LISTED RECORDS »
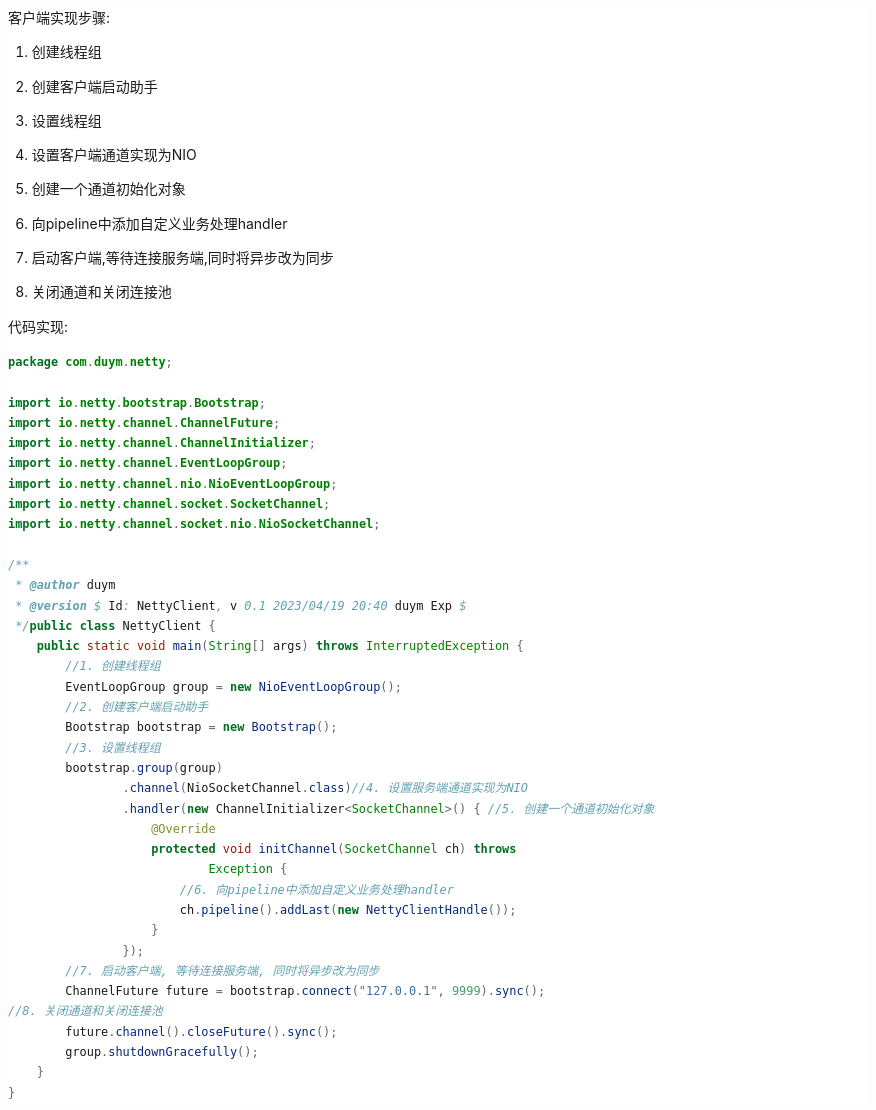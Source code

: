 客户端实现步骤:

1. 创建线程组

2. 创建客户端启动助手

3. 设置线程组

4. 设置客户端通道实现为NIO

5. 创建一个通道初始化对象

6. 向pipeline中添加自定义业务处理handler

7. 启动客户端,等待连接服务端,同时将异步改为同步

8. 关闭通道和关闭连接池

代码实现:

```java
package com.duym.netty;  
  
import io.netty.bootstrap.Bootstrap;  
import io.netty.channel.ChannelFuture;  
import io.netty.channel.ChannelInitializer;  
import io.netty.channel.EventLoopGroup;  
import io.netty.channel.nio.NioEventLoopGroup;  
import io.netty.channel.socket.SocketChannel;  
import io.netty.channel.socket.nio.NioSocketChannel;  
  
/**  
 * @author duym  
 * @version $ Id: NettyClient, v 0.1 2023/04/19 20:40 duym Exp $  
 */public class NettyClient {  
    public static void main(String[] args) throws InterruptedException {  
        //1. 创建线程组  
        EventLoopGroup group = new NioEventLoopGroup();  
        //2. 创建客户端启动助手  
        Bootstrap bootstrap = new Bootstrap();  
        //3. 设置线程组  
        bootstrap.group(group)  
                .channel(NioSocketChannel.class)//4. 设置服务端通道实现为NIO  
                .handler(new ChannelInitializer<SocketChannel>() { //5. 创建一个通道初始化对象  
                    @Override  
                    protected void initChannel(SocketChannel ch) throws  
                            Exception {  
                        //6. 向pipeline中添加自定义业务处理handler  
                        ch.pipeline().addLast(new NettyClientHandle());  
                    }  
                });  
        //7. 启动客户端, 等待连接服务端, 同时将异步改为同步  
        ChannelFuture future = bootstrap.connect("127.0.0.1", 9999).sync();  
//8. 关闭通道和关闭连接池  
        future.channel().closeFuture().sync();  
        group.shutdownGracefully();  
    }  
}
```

WORK TO COMPLETE » Pictures stay out; everything else in the listing above is to be repeated exactly.

THE COMPLETED TASK »
Source code

: 客户端实现步骤:

1. 创建线程组

2. 创建客户端启动助手

3. 设置线程组

4. 设置客户端通道实现为NIO

5. 创建一个通道初始化对象

6. 向pipeline中添加自定义业务处理handler

7. 启动客户端,等待连接服务端,同时将异步改为同步

8. 关闭通道和关闭连接池

代码实现:

```java
package com.duym.netty;  
  
import io.netty.bootstrap.Bootstrap;  
import io.netty.channel.ChannelFuture;  
import io.netty.channel.ChannelInitializer;  
import io.netty.channel.EventLoopGroup;  
import io.netty.channel.nio.NioEventLoopGroup;  
import io.netty.channel.socket.SocketChannel;  
import io.netty.channel.socket.nio.NioSocketChannel;  
  
/**  
 * @author duym  
 * @version $ Id: NettyClient, v 0.1 2023/04/19 20:40 duym Exp $  
 */public class NettyClient {  
    public static void main(String[] args) throws InterruptedException {  
        //1. 创建线程组  
        EventLoopGroup group = new NioEventLoopGroup();  
        //2. 创建客户端启动助手  
        Bootstrap bootstrap = new Bootstrap();  
        //3. 设置线程组  
        bootstrap.group(group)  
                .channel(NioSocketChannel.class)//4. 设置服务端通道实现为NIO  
                .handler(new ChannelInitializer<SocketChannel>() { //5. 创建一个通道初始化对象  
                    @Override  
                    protected void initChannel(SocketChannel ch) throws  
                            Exception {  
                        //6. 向pipeline中添加自定义业务处理handler  
                        ch.pipeline().addLast(new NettyClientHandle());  
                    }  
                });  
        //7. 启动客户端, 等待连接服务端, 同时将异步改为同步  
        ChannelFuture future = bootstrap.connect("127.0.0.1", 9999).sync();  
//8. 关闭通道和关闭连接池  
        future.channel().closeFuture().sync();  
        group.shutdownGracefully();  
    }  
}
```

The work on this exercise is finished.